Saturday, February 11, 2012
Neverdead
Alright so I didn't know when to post this so I'll post it up here. I did NOT finish playing through this game BUT, I will tell you all why. Now then, Neverdead.
When you mention Neverdead to people you are usually met with questions, "Does this mean we can't die in the game?" "What's the health system do?" "Who are you and why are you in my house with that notepad?" It wasn't a very widely known game and apparently, that's how the marketing department wanted it. It was developed by Rebellion Developments and published by Konami so you would think with a Konami backing it would have been at least slightly more on the radar.
In Neverdead, you play as an immortal demon called Bryce who can never die. I'll give you a second to collect your brain fragments if I just blew your mind. From the first moment of the game, he comes off as tired of roaming the earth, apathetic and snarky, very snarky. Think Dante from Devil May Cry turned up to eleven. There is a small interactive cutscene at the beginning which is apparently suppose to tell you a bit about his past but ends up confusing you. Something to do with a fat clown with eight pack abs and a very annoying voice. Fast forward to the present game time. You are introduced to Bryce's sassy and edgy female sidekick Arcadia. She can die. You can not. therein lies the catch to being an immortal killing machine. You need to protect her or you will lose. So after being tethered to your in-your-face sidekick who kicks open the door to your apartment and starts berating you to get to work, you set off to your first assignment.

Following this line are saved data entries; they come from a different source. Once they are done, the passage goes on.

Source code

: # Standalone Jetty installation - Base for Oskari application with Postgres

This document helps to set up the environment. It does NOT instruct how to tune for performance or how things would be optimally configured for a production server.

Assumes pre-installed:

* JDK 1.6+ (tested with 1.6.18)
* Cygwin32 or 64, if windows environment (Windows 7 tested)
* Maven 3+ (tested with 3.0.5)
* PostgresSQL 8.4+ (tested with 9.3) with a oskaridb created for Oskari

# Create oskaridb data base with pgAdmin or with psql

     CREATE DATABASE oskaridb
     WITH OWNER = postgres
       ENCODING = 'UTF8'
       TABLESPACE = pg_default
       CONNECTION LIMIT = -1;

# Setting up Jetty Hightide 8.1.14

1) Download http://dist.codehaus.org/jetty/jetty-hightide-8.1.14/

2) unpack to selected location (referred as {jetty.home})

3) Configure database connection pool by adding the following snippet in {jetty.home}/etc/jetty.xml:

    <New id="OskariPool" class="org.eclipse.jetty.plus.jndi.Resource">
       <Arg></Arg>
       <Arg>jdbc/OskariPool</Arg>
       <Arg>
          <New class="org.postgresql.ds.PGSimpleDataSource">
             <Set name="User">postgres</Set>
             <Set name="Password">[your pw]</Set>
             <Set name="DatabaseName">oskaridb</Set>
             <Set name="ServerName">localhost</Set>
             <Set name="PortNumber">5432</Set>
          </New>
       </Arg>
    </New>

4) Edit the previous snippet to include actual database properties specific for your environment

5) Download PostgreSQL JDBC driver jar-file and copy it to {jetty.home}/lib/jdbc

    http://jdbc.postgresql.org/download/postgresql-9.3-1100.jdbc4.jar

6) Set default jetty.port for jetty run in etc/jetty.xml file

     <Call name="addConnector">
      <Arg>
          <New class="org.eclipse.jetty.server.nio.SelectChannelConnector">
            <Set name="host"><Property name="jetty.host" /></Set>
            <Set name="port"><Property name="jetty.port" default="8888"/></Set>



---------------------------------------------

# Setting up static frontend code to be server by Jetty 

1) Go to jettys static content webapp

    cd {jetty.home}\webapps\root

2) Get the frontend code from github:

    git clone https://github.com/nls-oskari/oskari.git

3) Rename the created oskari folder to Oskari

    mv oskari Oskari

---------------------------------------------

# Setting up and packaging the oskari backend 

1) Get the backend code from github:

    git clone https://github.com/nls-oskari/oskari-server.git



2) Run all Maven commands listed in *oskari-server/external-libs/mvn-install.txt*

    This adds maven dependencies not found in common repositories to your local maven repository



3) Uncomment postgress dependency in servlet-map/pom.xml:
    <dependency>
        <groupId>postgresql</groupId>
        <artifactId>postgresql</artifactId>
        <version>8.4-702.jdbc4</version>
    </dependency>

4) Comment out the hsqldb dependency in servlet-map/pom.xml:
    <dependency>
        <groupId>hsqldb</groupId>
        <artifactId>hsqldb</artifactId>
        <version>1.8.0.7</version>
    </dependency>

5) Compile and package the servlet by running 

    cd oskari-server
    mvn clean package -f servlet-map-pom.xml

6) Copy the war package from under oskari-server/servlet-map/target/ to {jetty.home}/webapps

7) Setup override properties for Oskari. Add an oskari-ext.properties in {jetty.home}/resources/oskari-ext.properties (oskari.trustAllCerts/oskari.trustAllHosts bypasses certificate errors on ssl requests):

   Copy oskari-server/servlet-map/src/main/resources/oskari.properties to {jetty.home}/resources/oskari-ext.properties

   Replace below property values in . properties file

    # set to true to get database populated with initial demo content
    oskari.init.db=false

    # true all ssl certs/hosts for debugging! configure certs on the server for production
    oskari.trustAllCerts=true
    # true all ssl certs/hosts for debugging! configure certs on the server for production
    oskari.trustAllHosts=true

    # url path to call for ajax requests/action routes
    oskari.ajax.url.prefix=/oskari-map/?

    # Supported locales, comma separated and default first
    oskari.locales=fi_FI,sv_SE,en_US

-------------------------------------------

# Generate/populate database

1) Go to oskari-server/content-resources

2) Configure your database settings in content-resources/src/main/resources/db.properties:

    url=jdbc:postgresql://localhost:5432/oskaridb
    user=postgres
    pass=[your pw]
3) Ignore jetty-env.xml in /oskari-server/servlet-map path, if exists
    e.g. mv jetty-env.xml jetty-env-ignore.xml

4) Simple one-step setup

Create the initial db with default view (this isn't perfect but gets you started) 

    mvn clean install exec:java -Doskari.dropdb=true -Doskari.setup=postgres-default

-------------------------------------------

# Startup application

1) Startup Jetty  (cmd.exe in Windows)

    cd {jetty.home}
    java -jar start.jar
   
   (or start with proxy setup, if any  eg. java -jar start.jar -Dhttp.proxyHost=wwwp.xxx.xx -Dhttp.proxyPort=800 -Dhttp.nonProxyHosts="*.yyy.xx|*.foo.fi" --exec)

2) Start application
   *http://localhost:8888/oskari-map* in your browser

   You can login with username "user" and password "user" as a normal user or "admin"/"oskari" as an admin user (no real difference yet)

So in a game where you can't die you're wondering how damage is dealt. Well your body parts can get blown off and you must collect them every time they do unless you have enough regeneration energy reserved to just regrow them. This might have sounded like a good idea on paper, and it is, but after playing for the two or three hours I dedicated to this game, every time my legs or arms got blown off I groaned mournfully and started to begrudgingly look for them. The body part mechanic is different from any other game but the fact that the slightest hit from an enemy sends your arm or leg flying off across the screen makes the feature seem more like a chore. There are parts of the game that treat you like a pinball that force you to rip your head off and throw it through a vent or a seesaw mechanism to get through a specific part of the level. The problem is the frequency that this happens (It happens about 4 times in two hours) and the camera handle when you're just a head. You misjudge your jump and you have to do the entire bit over again because the camera didn't want to tilt in the right direction.

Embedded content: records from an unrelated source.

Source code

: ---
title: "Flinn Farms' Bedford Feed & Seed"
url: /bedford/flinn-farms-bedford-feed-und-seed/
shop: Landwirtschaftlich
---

I need to address this very quickly because it seriously bothered me. Remember somewhere in that word wall up there when I said you couldn't die? Well I lied, I'm sorry. Usually that loss comes in the form of small, white, spiked balls that suck your head and body parts into their stomach when you get blown apart. Your arms or legs aren't too bad since you can just regrow them or kill it with your other arm but they usually go after your head if and when it gets blown off. If they suck you in you have one chance to get free in the form of a quick time event slider and if you fail, you are stuck forever being digested by it as Arcadia put it. They are in EVERY fight. You will not go into a room full of enemies and NOT see four or five of them rolling around. Some say it's for balance, I say it's to annoy the complete hell out of you when you have to do the room over again for the sixth time.

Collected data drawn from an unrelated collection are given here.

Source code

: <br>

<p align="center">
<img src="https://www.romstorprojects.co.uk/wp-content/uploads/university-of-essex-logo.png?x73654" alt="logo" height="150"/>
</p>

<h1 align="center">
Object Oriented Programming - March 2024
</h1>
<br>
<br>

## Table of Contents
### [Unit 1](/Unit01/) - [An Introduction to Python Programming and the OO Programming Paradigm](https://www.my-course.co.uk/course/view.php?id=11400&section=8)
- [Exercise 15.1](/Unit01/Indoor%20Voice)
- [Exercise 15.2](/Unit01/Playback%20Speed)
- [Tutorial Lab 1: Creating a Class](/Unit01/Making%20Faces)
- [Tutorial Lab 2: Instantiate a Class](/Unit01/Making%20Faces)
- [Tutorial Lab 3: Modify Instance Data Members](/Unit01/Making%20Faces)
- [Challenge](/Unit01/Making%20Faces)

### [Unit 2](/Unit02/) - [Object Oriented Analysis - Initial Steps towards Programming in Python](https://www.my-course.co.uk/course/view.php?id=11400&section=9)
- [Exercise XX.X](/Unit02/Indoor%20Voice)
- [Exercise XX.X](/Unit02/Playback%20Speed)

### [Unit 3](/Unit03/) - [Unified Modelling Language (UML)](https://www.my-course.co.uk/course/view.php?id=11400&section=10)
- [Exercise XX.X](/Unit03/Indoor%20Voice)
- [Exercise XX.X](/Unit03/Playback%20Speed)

Characters? Alright fine. Bryce and Arcadia are annoying. Plain ans simple. The snap at each other every chance they get and you would think it gets better over time but nope, still annoying after the seventh hundred condescending joke. There is one character which I found way more interesting than Bryce and Arcadia and he's only shown very briefly at the end of the first level. I'll just say he has knives stuck in his body that never run out. Who knows though, maybe Bryce and Arcadia develop a deeper relationship throughout the game.
The guns in this game seem to be made out of cardboard and shoot gum wads because they are useless. There are gun upgrades but even when I added two to my perks list, my guns still didn't do much damage. Your best bet is Bryce's sword which controls with the right thumbstick weirdly enough. You need to flail it around for it to work which I found pretty ass backwards and gave me horrible flashbacks of Too Human's controls.
All things considered, the Neverdead concept sounds great but falls flat on it's face in execution. It needed that over the top feeling to it to make it truly stand out. I feel that if this license were handed to someone like Platinum Games they would make an incredibly kick-ass game. Right now it's a boring hack-and-slash game with a twisty story and a single golden idea. The game isn't bad it was just not very well fleshed out. Maybe my credibility is shot at the beginning where I said I couldn't finish the game but if it didn't grip me and keep me focused enough to push through, there is no point in playing on.